Den Schweizer Diplomaten und Spitzenbeamten unterliefen dabei gravierende Fehler: So hat man einen Staatsvertrag mit den USA ausgehandelt, der keine ausreichende Rechtsgrundlage hatte. Der Vertrag wurde dann durchs Parlament gepeitscht mit der Warnung, auch eine unrechtmässige Vereinbarung dürfe nicht gebrochen werden. Worauf eine Mehrheit der Volksvertreter unmutig das Abkommen billigte – und damit endlich legalisierte. In der Libyen-Affäre wiederum sollen zweimal Einsatzbefehle zur Befreiung der Geiseln ergangen sein, ohne dass der Gesamtbundesrat eingeweiht war. Mehr noch, die beiden Einsatzbefehle seien von Armeechef Blattmann unterschrieben worden, wobei dieser nicht einmal seinen heutigen Vorgesetzten, Verteidigungsminister Maurer, unterrichtet habe.

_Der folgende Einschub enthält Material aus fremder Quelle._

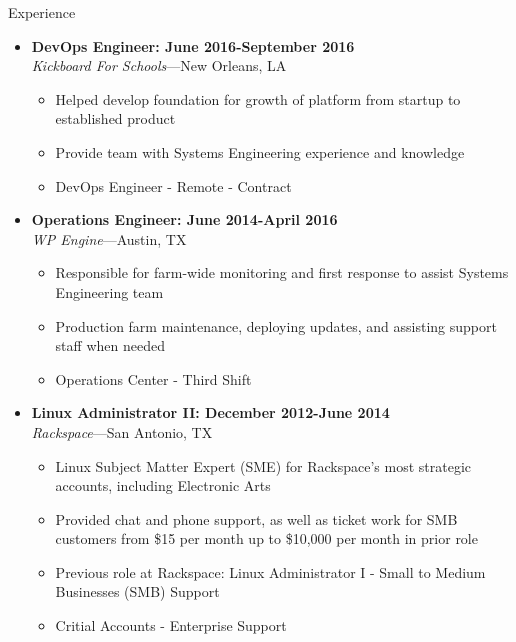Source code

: \documentclass[10pt,oneside]{article}
\newenvironment{ressection}[1]{
    \vspace{4pt}
    {\fontfamily{phv}\selectfont\Large#1}
    \begin{itemize}
    \vspace{3pt}
}{
    \end{itemize}
}
\newcommand{\ressubitem}[1]{
    \vspace{-1pt}
    \item \begin{flushleft} #1 \end{flushleft}
}
\newcommand{\resbigitem}[3]{
    \vspace{-5pt}
    \item
    \textbf{#3} \\
    \textit{#1}---#2
}
\newenvironment{ressubsec}[3]{
    \resbigitem{#1}{#2}{#3}
    \vspace{-2pt}
    \begin{itemize}
}{
    \end{itemize}
}
\begin{document}
\begin{ressection}{Experience}
    \begin{ressubsec}{Kickboard For Schools}{New Orleans, LA}{DevOps Engineer: June 2016-September 2016}
        \ressubitem{Helped develop foundation for growth of platform from startup to established product}
        \ressubitem{Provide team with Systems Engineering experience and knowledge}
        \ressubitem{DevOps Engineer - Remote - Contract}
    \end{ressubsec}

    \begin{ressubsec}{WP Engine}{Austin, TX}{Operations Engineer: June 2014-April 2016}
        \ressubitem{Responsible for farm-wide monitoring and first response to assist Systems Engineering team}
        \ressubitem{Production farm maintenance, deploying updates, and assisting support staff when needed}
        \ressubitem{Operations Center - Third Shift}
    \end{ressubsec}

    \pagebreak

    \begin{ressubsec}{Rackspace}{San Antonio, TX}{Linux Administrator II: December 2012-June 2014}
        \ressubitem{Linux Subject Matter Expert (SME) for Rackspace's most strategic accounts, including Electronic Arts}
        \ressubitem{Provided chat and phone support, as well as ticket work for SMB customers from \$15 per month up to \$10,000 per month in prior role}
        \ressubitem{Previous role at Rackspace: Linux Administrator I - Small to Medium Businesses (SMB) Support}
        \ressubitem{Critial Accounts - Enterprise Support}
    \end{ressubsec}

\end{ressection}
\end{document}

Die handwerklichen Fehler und das interne und externe Kommunikationsdebakel haben einen einfachen Grund: Der GPK-Bericht zur UBS-Affäre hat deutlich gemacht, dass der Bundesrat nicht als Kollegium funktioniert, sondern als Ansammlung von misstrauischen, geltungssüchtigen und egoistischen Einzelkämpfern. So ist zu erklären, dass der Finanzminister die UBS-Krise viel zu lange vor den Kollegen verheimlichte und am Ende zu Notmassnahmen greifen musste. So ist auch der Sololauf der Aussenministerin in der Libyen-Krise zu deuten.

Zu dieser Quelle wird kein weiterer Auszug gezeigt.